All entries, exactly as written, should be output again.

Dataset section start

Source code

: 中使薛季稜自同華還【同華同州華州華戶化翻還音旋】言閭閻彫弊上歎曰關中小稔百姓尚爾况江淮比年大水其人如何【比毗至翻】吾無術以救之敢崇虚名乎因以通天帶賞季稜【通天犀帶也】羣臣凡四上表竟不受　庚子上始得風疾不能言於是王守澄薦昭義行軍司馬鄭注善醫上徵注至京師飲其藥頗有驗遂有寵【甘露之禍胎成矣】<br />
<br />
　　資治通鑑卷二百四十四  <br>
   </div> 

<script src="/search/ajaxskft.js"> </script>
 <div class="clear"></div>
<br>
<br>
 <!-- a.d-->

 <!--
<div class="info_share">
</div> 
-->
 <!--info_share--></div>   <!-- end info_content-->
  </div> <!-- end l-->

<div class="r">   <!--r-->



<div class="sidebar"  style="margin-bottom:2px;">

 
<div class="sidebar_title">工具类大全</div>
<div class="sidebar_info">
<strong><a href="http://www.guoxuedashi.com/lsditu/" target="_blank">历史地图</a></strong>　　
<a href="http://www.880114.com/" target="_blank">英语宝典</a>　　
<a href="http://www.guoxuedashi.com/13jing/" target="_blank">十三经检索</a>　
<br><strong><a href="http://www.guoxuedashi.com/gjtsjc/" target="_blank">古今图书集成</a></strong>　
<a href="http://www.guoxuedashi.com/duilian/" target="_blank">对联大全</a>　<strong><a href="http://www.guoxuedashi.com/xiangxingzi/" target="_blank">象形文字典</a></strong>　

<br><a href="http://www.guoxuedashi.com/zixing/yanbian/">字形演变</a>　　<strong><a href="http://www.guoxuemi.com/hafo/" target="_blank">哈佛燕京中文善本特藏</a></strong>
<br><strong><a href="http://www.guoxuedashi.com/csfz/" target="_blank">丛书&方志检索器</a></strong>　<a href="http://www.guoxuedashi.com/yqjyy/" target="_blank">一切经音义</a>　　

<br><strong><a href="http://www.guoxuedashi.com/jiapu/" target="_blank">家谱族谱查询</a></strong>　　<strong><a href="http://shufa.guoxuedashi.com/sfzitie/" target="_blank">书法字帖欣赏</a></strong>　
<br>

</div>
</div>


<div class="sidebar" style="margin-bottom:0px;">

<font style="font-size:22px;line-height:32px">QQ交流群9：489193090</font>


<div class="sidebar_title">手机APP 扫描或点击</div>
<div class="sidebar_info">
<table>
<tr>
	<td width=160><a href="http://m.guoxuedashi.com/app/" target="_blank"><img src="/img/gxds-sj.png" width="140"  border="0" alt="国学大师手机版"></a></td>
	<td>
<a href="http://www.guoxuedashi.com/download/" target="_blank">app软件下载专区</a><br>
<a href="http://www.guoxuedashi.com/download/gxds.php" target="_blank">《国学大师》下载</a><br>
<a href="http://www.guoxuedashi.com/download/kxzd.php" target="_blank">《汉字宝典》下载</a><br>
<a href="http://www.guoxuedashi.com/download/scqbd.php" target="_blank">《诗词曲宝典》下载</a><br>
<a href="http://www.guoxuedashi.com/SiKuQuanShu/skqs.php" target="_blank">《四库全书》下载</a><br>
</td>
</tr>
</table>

Dataset section end

# [Written response]
Source code

: 中使薛季稜自同華還【同華同州華州華戶化翻還音旋】言閭閻彫弊上歎曰關中小稔百姓尚爾况江淮比年大水其人如何【比毗至翻】吾無術以救之敢崇虚名乎因以通天帶賞季稜【通天犀帶也】羣臣凡四上表竟不受　庚子上始得風疾不能言於是王守澄薦昭義行軍司馬鄭注善醫上徵注至京師飲其藥頗有驗遂有寵【甘露之禍胎成矣】<br />
<br />
　　資治通鑑卷二百四十四  <br>
   </div> 

<script src="/search/ajaxskft.js"> </script>
 <div class="clear"></div>
<br>
<br>
 <!-- a.d-->

 <!--
<div class="info_share">
</div> 
-->
 <!--info_share--></div>   <!-- end info_content-->
  </div> <!-- end l-->

<div class="r">   <!--r-->



<div class="sidebar"  style="margin-bottom:2px;">

 
<div class="sidebar_title">工具类大全</div>
<div class="sidebar_info">
<strong><a href="http://www.guoxuedashi.com/lsditu/" target="_blank">历史地图</a></strong>　　
<a href="http://www.880114.com/" target="_blank">英语宝典</a>　　
<a href="http://www.guoxuedashi.com/13jing/" target="_blank">十三经检索</a>　
<br><strong><a href="http://www.guoxuedashi.com/gjtsjc/" target="_blank">古今图书集成</a></strong>　
<a href="http://www.guoxuedashi.com/duilian/" target="_blank">对联大全</a>　<strong><a href="http://www.guoxuedashi.com/xiangxingzi/" target="_blank">象形文字典</a></strong>　

<br><a href="http://www.guoxuedashi.com/zixing/yanbian/">字形演变</a>　　<strong><a href="http://www.guoxuemi.com/hafo/" target="_blank">哈佛燕京中文善本特藏</a></strong>
<br><strong><a href="http://www.guoxuedashi.com/csfz/" target="_blank">丛书&方志检索器</a></strong>　<a href="http://www.guoxuedashi.com/yqjyy/" target="_blank">一切经音义</a>　　

<br><strong><a href="http://www.guoxuedashi.com/jiapu/" target="_blank">家谱族谱查询</a></strong>　　<strong><a href="http://shufa.guoxuedashi.com/sfzitie/" target="_blank">书法字帖欣赏</a></strong>　
<br>

</div>
</div>


<div class="sidebar" style="margin-bottom:0px;">

<font style="font-size:22px;line-height:32px">QQ交流群9：489193090</font>


<div class="sidebar_title">手机APP 扫描或点击</div>
<div class="sidebar_info">
<table>
<tr>
	<td width=160><a href="http://m.guoxuedashi.com/app/" target="_blank"><img src="/img/gxds-sj.png" width="140"  border="0" alt="国学大师手机版"></a></td>
	<td>
<a href="http://www.guoxuedashi.com/download/" target="_blank">app软件下载专区</a><br>
<a href="http://www.guoxuedashi.com/download/gxds.php" target="_blank">《国学大师》下载</a><br>
<a href="http://www.guoxuedashi.com/download/kxzd.php" target="_blank">《汉字宝典》下载</a><br>
<a href="http://www.guoxuedashi.com/download/scqbd.php" target="_blank">《诗词曲宝典》下载</a><br>
<a href="http://www.guoxuedashi.com/SiKuQuanShu/skqs.php" target="_blank">《四库全书》下载</a><br>
</td>
</tr>
</table>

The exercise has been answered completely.